# Quaking Aspens, Concrete Foundations and Patios



## fowweezer (Jul 13, 2017)

Hi all. I have a question about Quaking Aspens that I am hoping someone can help with. About eight years ago, I planted an Aspen on the side of my house, perhaps 8-10 feet away. As expected, the tree grew very fast and is now over 25 feet high. Also as expected, I am finding a small forest of new sprouting Aspens all over my yard. 

Talking to people around here (UT), I've heard some concern that Aspen roots will damage concrete foundations (by growing into them) and concrete patios (by growing under them and then sprouting new growth). I have read a few horror stories on the internet. But I am curious how serious these concerns are. 

I certainly like the shade the tree provides, but I could easily remove it and plant something different. Is the danger to the foundation and concrete patio significant or overblown?


----------



## JeffGu (Jul 13, 2017)

The roots can't "grow into" a reinforced, poured concrete foundation. Aspen roots are very close to the surface and might get under a patio, but it would be very unusual for them to hurt it. I have some that I planted on a property we own in a nearby town, about the same time (8 or 9 years ago) that are now 30'+ tall. They are also within 8 feet of the house, and a patio that is just concrete pavers layed on the ground, a bit silted in and tipsy. My plan is to remove the pavers and put a deck there, and I've started prying them up. The roots from the Aspen trees, two clumps of three, haven't even moved those things.

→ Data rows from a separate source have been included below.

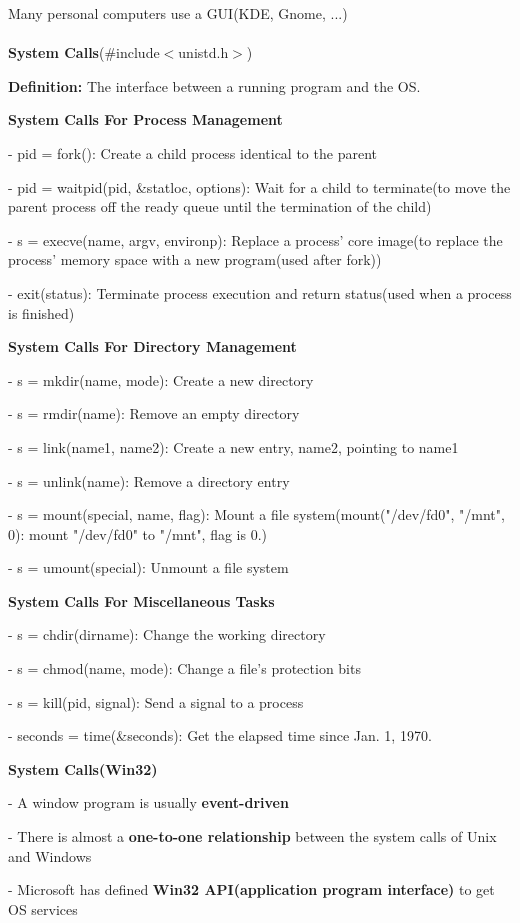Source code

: \documentclass[]{report}
\begin{document}
Many personal computers use a GUI(KDE, Gnome, ...)\\\\
\textbf{System Calls}(\#include$<$unistd.h$>$)

\textbf{Definition:} The interface between a running program and the OS.

\textbf{System Calls For Process Management}

- pid = fork(): Create a child process identical to the parent

- pid = waitpid(pid, \&statloc, options): Wait for a child to terminate(to move the parent process off the ready queue until the termination of the child)

- s = execve(name, argv, environp): Replace a process' core image(to replace the process' memory space with a new program(used after fork))

- exit(status): Terminate process execution and return status(used when a process is finished)

\textbf{System Calls For Directory Management}

- s = mkdir(name, mode): Create a new directory

- s = rmdir(name): Remove an empty directory

- s = link(name1, name2): Create a new entry, name2, pointing to name1

- s = unlink(name): Remove a directory entry

- s = mount(special, name, flag): Mount a file system(mount("/dev/fd0", "/mnt", 0): mount "/dev/fd0" to "/mnt", flag is 0.)

- s = umount(special): Unmount a file system

\textbf{System Calls For Miscellaneous Tasks}

- s = chdir(dirname): Change the working directory

- s = chmod(name, mode): Change a file's protection bits

- s = kill(pid, signal): Send a signal to a process

- seconds = time(\&seconds): Get the elapsed time since Jan. 1, 1970.

\textbf{System Calls(Win32)}

- A window program is usually \textbf{event-driven}

- There is almost a \textbf{one-to-one relationship} between the system calls of Unix and Windows

- Microsoft has defined \textbf{Win32 API(application program interface)} to get OS services
\end{document}
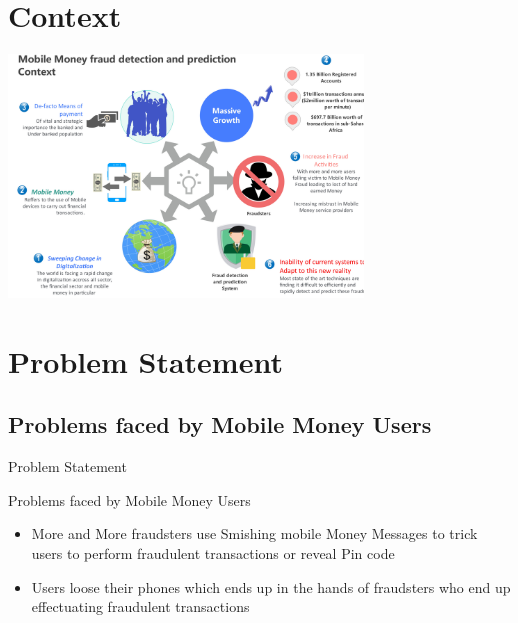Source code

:\documentclass[11pt,aspectratio=169]{beamer}
\begin{document}
	\section{Context}
		\begin{frame}
			 \begin{center}
			 	\includegraphics[width=\textwidth,height=183pt]{assets/context.jpg}
			 \end{center}
	
		\end{frame}

	\section{Problem Statement}
		\subsection{Problems faced by Mobile Money Users}
		
			\begin{frame}{Problem Statement}
			\begin{block}{Problems faced by Mobile Money Users}
					\begin{itemize}
						\item More and More fraudsters use Smishing mobile Money Messages to trick users to perform fraudulent transactions or reveal Pin code
						\item Users loose their phones which ends up in the hands of fraudsters who end up effectuating fraudulent transactions
					\end{itemize}
			\end{block}			
		\end{frame}	
	
\end{document}
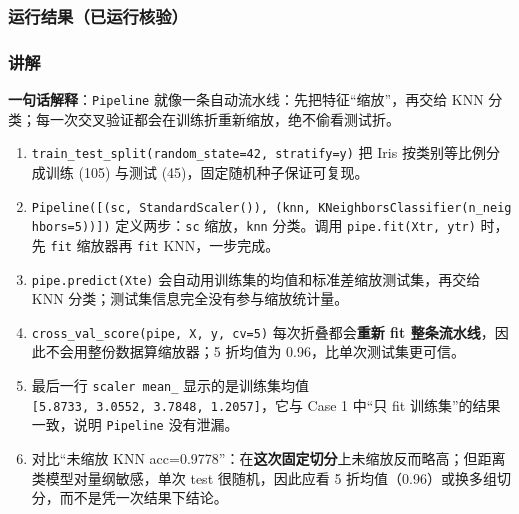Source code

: \subsubsection{运行结果（已运行核验）}\label{ux8fd0ux884cux7ed3ux679cux5df2ux8fd0ux884cux6838ux9a8c-31}

\begin{Shaded}
\begin{Highlighting}[]
\end{Highlighting}
\end{Shaded}

\subsubsection{讲解}\label{ux8bb2ux89e3-30}

\textbf{一句话解释}：\texttt{Pipeline}
就像一条自动流水线：先把特征``缩放''，再交给 KNN
分类；每一次交叉验证都会在训练折重新缩放，绝不偷看测试折。

\begin{enumerate}
\def\labelenumi{\arabic{enumi}.}
\tightlist
\item
  \texttt{train\_test\_split(random\_state=42,\ stratify=y)} 把 Iris
  按类别等比例分成训练 (105) 与测试 (45)，固定随机种子保证可复现。
\item
  \texttt{Pipeline({[}(\textquotesingle{}sc\textquotesingle{},\ StandardScaler()),\ (\textquotesingle{}knn\textquotesingle{},\ KNeighborsClassifier(n\_neighbors=5)){]})}
  定义两步：\texttt{sc} 缩放，\texttt{knn} 分类。调用
  \texttt{pipe.fit(Xtr,\ ytr)} 时，先 \texttt{fit} 缩放器再 \texttt{fit}
  KNN，一步完成。
\item
  \texttt{pipe.predict(Xte)}
  会自动用训练集的均值和标准差缩放测试集，再交给 KNN
  分类；测试集信息完全没有参与缩放统计量。
\item
  \texttt{cross\_val\_score(pipe,\ X,\ y,\ cv=5)}
  每次折叠都会\textbf{重新 fit
  整条流水线}，因此不会用整份数据算缩放器；5 折均值为
  0.96，比单次测试集更可信。
\item
  最后一行 \texttt{scaler\ mean\_} 显示的是训练集均值
  \texttt{{[}5.8733,\ 3.0552,\ 3.7848,\ 1.2057{]}}，它与 Case 1 中``只
  fit 训练集''的结果一致，说明 \texttt{Pipeline} 没有泄漏。
\item
  对比``未缩放 KNN
  acc=0.9778''：在\textbf{这次固定切分}上未缩放反而略高；但距离类模型对量纲敏感，单次
  test 很随机，因此应看 5
  折均值（0.96）或换多组切分，而不是凭一次结果下结论。
\end{enumerate}

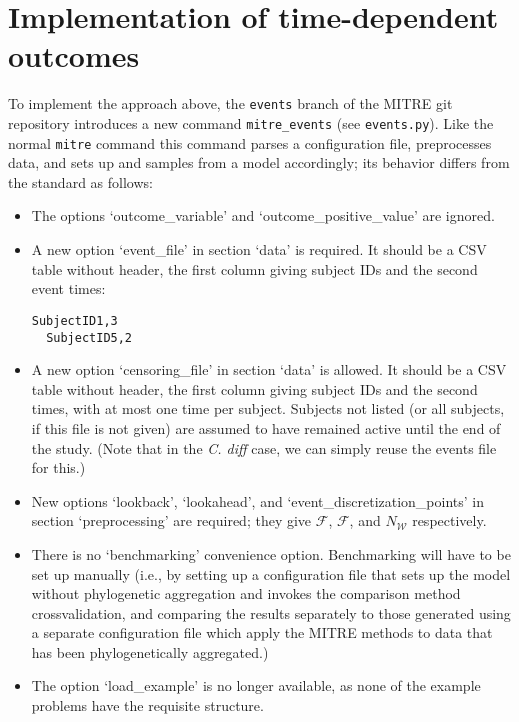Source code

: \documentclass[12pt]{article}
\begin{document}
\section{Implementation of time-dependent outcomes}

To implement the approach above, the \texttt{events} branch of the MITRE git repository
introduces a new command \texttt{mitre\_events} (see \texttt{events.py}). Like the normal
\texttt{mitre} command this command parses a configuration file, preprocesses data, and sets up and samples
from a model accordingly; its behavior differs from the standard as follows:
\begin{itemize}
\item The options `outcome\_variable' and `outcome\_positive\_value' are ignored.
\item A new option `event\_file' in section `data' is required. It should
  be a CSV table without header, the first column giving subject IDs and the second event times:

\begin{lstlisting}[caption=Example events file]
  SubjectID1,3
  SubjectID5,2
\end{lstlisting}

\item A new option `censoring\_file' in section `data' is allowed. It
  should be a CSV table without header, the first column giving
  subject IDs and the second times, with at most one time per subject.
  Subjects not listed (or all subjects, if this file is not given) are
  assumed to have remained active until the end of the study.  (Note
  that in the \textit{C. diff} case, we can simply reuse the events
  file for this.)

\item New options `lookback', `lookahead', and
  `event\_discretization\_points' in section `preprocessing' are
  required; they give $\mathcal F$, $\mathcal F$, and $N_\mathcal W$
  respectively.

\item There is no `benchmarking' convenience option. Benchmarking will
  have to be set up manually (i.e., by setting up a configuration file
  that sets up the model without phylogenetic aggregation and invokes
  the comparison method crossvalidation, and comparing the results
  separately to those generated using a separate configuration file
  which apply the MITRE methods to data that has been phylogenetically
  aggregated.)

\item The option `load\_example' is no longer available, as none of the example
  problems have the requisite structure.
  

\end{itemize}
\end{document}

I should mention that this is an old, small farm house that was added onto several times, with a hodge-podge of foundation materials including concrete, brick, block and tile. No real footings, to speak of. The roots of the trees haven't bothered any of it, although some are under the house from growing under the foundation and back up. I just cut them off while I was under there. No affect on the trees, as most of the roots just hit the old brick foundation and turned, running alongside of it.

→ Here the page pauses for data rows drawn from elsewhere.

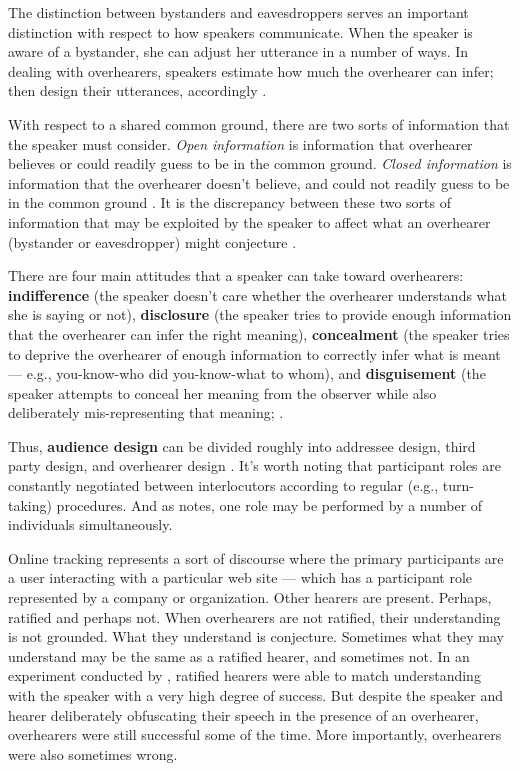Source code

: \begin{sloppier}
The distinction between bystanders and eavesdroppers serves an important distinction with respect to how speakers communicate. When the speaker is aware of a bystander, she can adjust her utterance in a number of ways. In dealing with overhearers, speakers  estimate how much the overhearer can infer; then design their utterances, accordingly \citep{Clark:1992ty}. 
\end{sloppier}

With respect to a shared common ground, there are two sorts of information that the speaker must consider. \textit{Open information} is information that overhearer believes or could readily guess to be in the common ground. \textit{Closed information} is information that the overhearer doesn't believe, and could not readily guess to be in the common ground \citep{Clark:1992ty}. It is the discrepancy between these two sorts of information that may be exploited by the speaker to affect what an overhearer (bystander or eavesdropper) might conjecture \citep{Clark:1992ty}. 

\begin{sloppier}
There are four main attitudes that a speaker can take toward overhearers: \textbf{indifference} (the speaker doesn't care whether the overhearer understands what she is saying or not), \textbf{disclosure} (the speaker tries to provide enough information that the overhearer can infer the right meaning), \textbf{concealment} (the speaker tries to deprive the overhearer of enough information to correctly infer what is meant --- e.g., you-know-who did you-know-what to whom), and \textbf{disguisement} (the speaker attempts to conceal her meaning from the observer while also deliberately mis-representing that meaning; \citep{Clark:1992ty}. 

Thus, \textbf{audience design} can be divided roughly into addressee design, third party design, and overhearer design \citep{Clark:1982tg}. It's worth noting that participant roles are constantly negotiated between interlocutors according to regular (e.g., turn-taking) procedures. And as \cite{Dynel:2010th} notes, one role may be performed by a number of individuals simultaneously.
\end{sloppier}

Online tracking represents a sort of discourse where the primary participants are a user interacting with a particular web site --- which has a participant role represented by a company or organization. Other hearers are present. Perhaps, ratified and perhaps not. When overhearers are not ratified, their understanding is not grounded. What they understand is conjecture. Sometimes what they may understand may be the same as a ratified hearer, and sometimes not. In an experiment conducted by \cite{Schober:1989wn}, ratified hearers were able to match understanding with the speaker with a very high degree of success. But despite the speaker and hearer deliberately obfuscating their speech in the presence of an overhearer, overhearers were still successful some of the time. More importantly, overhearers were also sometimes wrong.


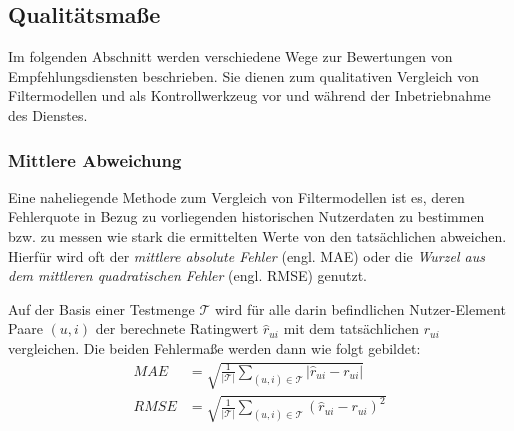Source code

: \subsection{Qualitätsmaße}\label{sec:measures}
%
%

Im folgenden Abschnitt werden verschiedene Wege zur Bewertungen von Empfehlungsdiensten beschrieben. Sie dienen zum qualitativen Vergleich von Filtermodellen und als Kontrollwerkzeug vor und während der Inbetriebnahme des Dienstes.

\subsubsection{Mittlere Abweichung}

Eine naheliegende Methode zum Vergleich von Filtermodellen ist es, deren Fehlerquote in Bezug zu vorliegenden historischen Nutzerdaten zu bestimmen bzw. zu messen wie stark die ermittelten Werte von den tatsächlichen abweichen. Hierfür wird oft der \textit{mittlere absolute Fehler} (engl. \acf{MAE}) oder die \textit{Wurzel aus dem mittleren quadratischen Fehler} (engl. \acf{RMSE}) genutzt.

Auf der Basis einer Testmenge $\mathcal{T}$ wird für alle darin befindlichen Nutzer-Element Paare $(u,i)$ der berechnete Ratingwert $\hat{r}_{ui}$ mit dem tatsächlichen $r_{ui}$ vergleichen. Die beiden Fehlermaße werden dann wie folgt gebildet:
\begin{align}
MAE & = \sqrt{\frac{1}{|\mathcal{T}|} \sum_{(u,i) \in \mathcal{T}}{|\hat{r}_{ui}-r_{ui}|}} \label{form:mae} \\
RMSE & = \sqrt{\frac{1}{|\mathcal{T}|} \sum_{(u,i) \in \mathcal{T}}{(\hat{r}_{ui}-r_{ui})^2}} \label{form:rmse}
\end{align}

It's rare for tree roots to make it through a foundation unless there was already serious problems... like water and dirt already coming through it due to hydrostatic pressure and poor construction, improper drainage away from the foundation, etc.

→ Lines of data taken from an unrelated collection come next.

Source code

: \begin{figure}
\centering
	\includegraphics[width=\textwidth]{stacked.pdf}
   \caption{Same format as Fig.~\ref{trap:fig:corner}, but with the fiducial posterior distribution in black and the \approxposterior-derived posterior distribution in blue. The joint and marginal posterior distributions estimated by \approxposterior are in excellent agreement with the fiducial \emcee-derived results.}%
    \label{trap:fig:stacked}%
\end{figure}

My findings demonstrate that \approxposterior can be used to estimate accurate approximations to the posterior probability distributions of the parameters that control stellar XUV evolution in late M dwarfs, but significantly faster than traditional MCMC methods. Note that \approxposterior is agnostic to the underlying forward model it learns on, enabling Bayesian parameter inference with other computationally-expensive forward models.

The saplings sprouting up all over is just the nature of those trees. I just cut them off and they rarely sprout back in the same spot. Where they come up out further, in the lawn, the mower keeps them under control. Occasionally, I will leave one go and when it forms its own little root system, I'll cut it loose from the parent tree's root and transplant the sapling to another location. They're fast growing, nice trees with a few headaches... but they seem to be impervious to poor soils, drought, floods, etc. and I've had good luck with them, over the years.

You can cut a dozen of the sprouting saplings with an ordinary hand pruner in about ten minutes. I cut them off below grade a little. It's a small price to pay for a tree that grows this fast and looks this good.


----------